- PROBLEM DETAILS
Count every line below that contains "要么用try", then give that count and nothing else.

◆ ◆ ◆ ◆ ◆ ◆ ◆

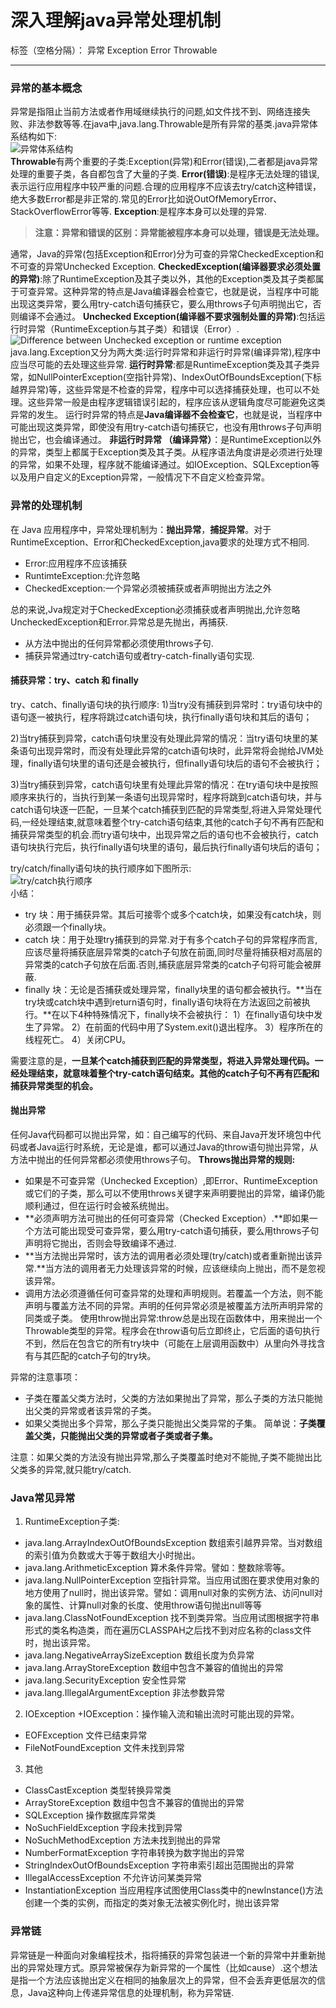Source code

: # 深入理解java异常处理机制

标签（空格分隔）： 异常 Exception Error Throwable

---


### 异常的基本概念
异常是指阻止当前方法或者作用域继续执行的问题,如文件找不到、网络连接失败、非法参数等等.在java中,java.lang.Throwable是所有异常的基类.java异常体系结构如下:
<br/>![异常体系结构](../img/exception/exception_01.jpg)<br/>
**Throwable**有两个重要的子类:Exception(异常)和Error(错误),二者都是java异常处理的重要子类，各自都包含了大量的子类.
**Error(错误)**:是程序无法处理的错误,表示运行应用程序中较严重的问题.合理的应用程序不应该去try/catch这种错误，绝大多数Error都是非正常的.常见的Error比如说OutOfMemoryError、StackOverflowError等等.
**Exception**:是程序本身可以处理的异常.
>**注意：异常和错误的区别：异常能被程序本身可以处理，错误是无法处理。**

通常，Java的异常(包括Exception和Error)分为可查的异常CheckedException和不可查的异常Unchecked Exception.
**CheckedException(编译器要求必须处置的异常)**:除了RuntimeException及其子类以外，其他的Exception类及其子类都属于可查异常。这种异常的特点是Java编译器会检查它，也就是说，当程序中可能出现这类异常，要么用try-catch语句捕获它，要么用throws子句声明抛出它，否则编译不会通过。
**Unchecked Exception(编译器不要求强制处置的异常)**:包括运行时异常（RuntimeException与其子类）和错误（Error）.
<br/>![Difference between Unchecked exception or runtime exception](../img/exception/exception_02.jpg)<br/>
java.lang.Exception又分为两大类:运行时异常和非运行时异常(编译异常),程序中应当尽可能的去处理这些异常.
**运行时异常**:都是RuntimeException类及其子类异常，如NullPointerException(空指针异常)、IndexOutOfBoundsException(下标越界异常)等，这些异常是不检查的异常，程序中可以选择捕获处理，也可以不处理。这些异常一般是由程序逻辑错误引起的，程序应该从逻辑角度尽可能避免这类异常的发生。
运行时异常的特点是**Java编译器不会检查它**，也就是说，当程序中可能出现这类异常，即使没有用try-catch语句捕获它，也没有用throws子句声明抛出它，也会编译通过。
**非运行时异常 （编译异常）**：是RuntimeException以外的异常，类型上都属于Exception类及其子类。从程序语法角度讲是必须进行处理的异常，如果不处理，程序就不能编译通过。如IOException、SQLException等以及用户自定义的Exception异常，一般情况下不自定义检查异常。
### 异常的处理机制
在 Java 应用程序中，异常处理机制为：**抛出异常**，**捕捉异常**。对于RuntimeException、Error和CheckedException,java要求的处理方式不相同.

+ Error:应用程序不应该捕获
+ RuntimteException:允许忽略
+ CheckedException:一个异常必须被捕获或者声明抛出方法之外

总的来说,Jva规定对于CheckedException必须捕获或者声明抛出,允许忽略UncheckedException和Error.异常总是先抛出，再捕获.

- 从方法中抛出的任何异常都必须使用throws子句.
- 捕获异常通过try-catch语句或者try-catch-finally语句实现.

#### 捕获异常：try、catch 和 finally
try、catch、finally语句块的执行顺序:
1)当try没有捕获到异常时：try语句块中的语句逐一被执行，程序将跳过catch语句块，执行finally语句块和其后的语句；

2)当try捕获到异常，catch语句块里没有处理此异常的情况：当try语句块里的某条语句出现异常时，而没有处理此异常的catch语句块时，此异常将会抛给JVM处理，finally语句块里的语句还是会被执行，但finally语句块后的语句不会被执行；

3)当try捕获到异常，catch语句块里有处理此异常的情况：在try语句块中是按照顺序来执行的，当执行到某一条语句出现异常时，程序将跳到catch语句块，并与catch语句块逐一匹配，一旦某个catch捕获到匹配的异常类型,将进入异常处理代码,一经处理结束,就意味着整个try-catch语句结束,其他的catch子句不再有匹配和捕获异常类型的机会.而try语句块中，出现异常之后的语句也不会被执行，catch语句块执行完后，执行finally语句块里的语句，最后执行finally语句块后的语句；

try/catch/finally语句块的执行顺序如下图所示:
<br/>![try/catch执行顺序](../img/exception/exception_03.jpg)<br/>
小结：

+ try 块：用于捕获异常。其后可接零个或多个catch块，如果没有catch块，则必须跟一个finally块。
+ catch 块：用于处理try捕获到的异常.对于有多个catch子句的异常程序而言,应该尽量将捕获底层异常类的catch子句放在前面,同时尽量将捕获相对高层的异常类的catch子句放在后面.否则,捕获底层异常类的catch子句将可能会被屏蔽.
+ finally 块：无论是否捕获或处理异常，finally块里的语句都会被执行。**当在try块或catch块中遇到return语句时，finally语句块将在方法返回之前被执行。**在以下4种特殊情况下，finally块不会被执行：
  1）在finally语句块中发生了异常。
  2）在前面的代码中用了System.exit()退出程序。
  3）程序所在的线程死亡。
  4）关闭CPU。

需要注意的是，**一旦某个catch捕获到匹配的异常类型，将进入异常处理代码。一经处理结束，就意味着整个try-catch语句结束。其他的catch子句不再有匹配和捕获异常类型的机会。**
#### 抛出异常
任何Java代码都可以抛出异常，如：自己编写的代码、来自Java开发环境包中代码或者Java运行时系统，无论是谁，都可以通过Java的throw语句抛出异常，从方法中抛出的任何异常都必须使用throws子句。
**Throws抛出异常的规则:**
+  如果是不可查异常（Unchecked Exception）,即Error、RuntimeException或它们的子类，那么可以不使用throws关键字来声明要抛出的异常，编译仍能顺利通过，但在运行时会被系统抛出。
+  **必须声明方法可抛出的任何可查异常（Checked Exception）.**即如果一个方法可能出现受可查异常，要么用try-catch语句捕获，要么用throws子句声明将它抛出，否则会导致编译不通过.
+  **当方法抛出异常时，该方法的调用者必须处理(try/catch)或者重新抛出该异常.**当方法的调用者无力处理该异常的时候，应该继续向上抛出，而不是忽视该异常。
+  调用方法必须遵循任何可查异常的处理和声明规则。若覆盖一个方法，则不能声明与覆盖方法不同的异常。声明的任何异常必须是被覆盖方法所声明异常的同类或子类。
  使用throw抛出异常:throw总是出现在函数体中，用来抛出一个Throwable类型的异常。程序会在throw语句后立即终止，它后面的语句执行不到，然后在包含它的所有try块中（可能在上层调用函数中）从里向外寻找含有与其匹配的catch子句的try块。

异常的注意事项：
+ 子类在覆盖父类方法时，父类的方法如果抛出了异常，那么子类的方法只能抛出父类的异常或者该异常的子类。
+ 如果父类抛出多个异常，那么子类只能抛出父类异常的子集。
  简单说：**子类覆盖父类，只能抛出父类的异常或者子类或者子集。**

注意：如果父类的方法没有抛出异常,那么子类覆盖时绝对不能抛,子类不能抛出比父类多的异常,就只能try/catch.
### Java常见异常
1. RuntimeException子类:
+ java.lang.ArrayIndexOutOfBoundsException
    数组索引越界异常。当对数组的索引值为负数或大于等于数组大小时抛出。
+ java.lang.ArithmeticException
    算术条件异常。譬如：整数除零等。
+ java.lang.NullPointerException
    空指针异常。当应用试图在要求使用对象的地方使用了null时，抛出该异常。譬如：调用null对象的实例方法、访问null对象的属性、计算null对象的长度、使用throw语句抛出null等等
+ java.lang.ClassNotFoundException
    找不到类异常。当应用试图根据字符串形式的类名构造类，而在遍历CLASSPAH之后找不到对应名称的class文件时，抛出该异常。
+ java.lang.NegativeArraySizeException  数组长度为负异常
+ java.lang.ArrayStoreException 数组中包含不兼容的值抛出的异常
+ java.lang.SecurityException 安全性异常
+ java.lang.IllegalArgumentException 非法参数异常
2. IOException
  +IOException：操作输入流和输出流时可能出现的异常。
+ EOFException   文件已结束异常
+ FileNotFoundException   文件未找到异常
3. 其他
+ ClassCastException    类型转换异常类
+ ArrayStoreException  数组中包含不兼容的值抛出的异常
+ SQLException   操作数据库异常类
+ NoSuchFieldException   字段未找到异常
+ NoSuchMethodException   方法未找到抛出的异常
+ NumberFormatException    字符串转换为数字抛出的异常
+ StringIndexOutOfBoundsException 字符串索引超出范围抛出的异常
+ IllegalAccessException  不允许访问某类异常
+ InstantiationException  当应用程序试图使用Class类中的newInstance()方法创建一个类的实例，而指定的类对象无法被实例化时，抛出该异常
### 异常链
异常链是一种面向对象编程技术，指将捕获的异常包装进一个新的异常中并重新抛出的异常处理方式。原异常被保存为新异常的一个属性（比如cause）.这个想法是指一个方法应该抛出定义在相同的抽象层次上的异常，但不会丢弃更低层次的信息，Java这种向上传递异常信息的处理机制，称为异常链.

◆ ◆ ◆ ◆ ◆ ◆ ◆

- TASK RESULT
2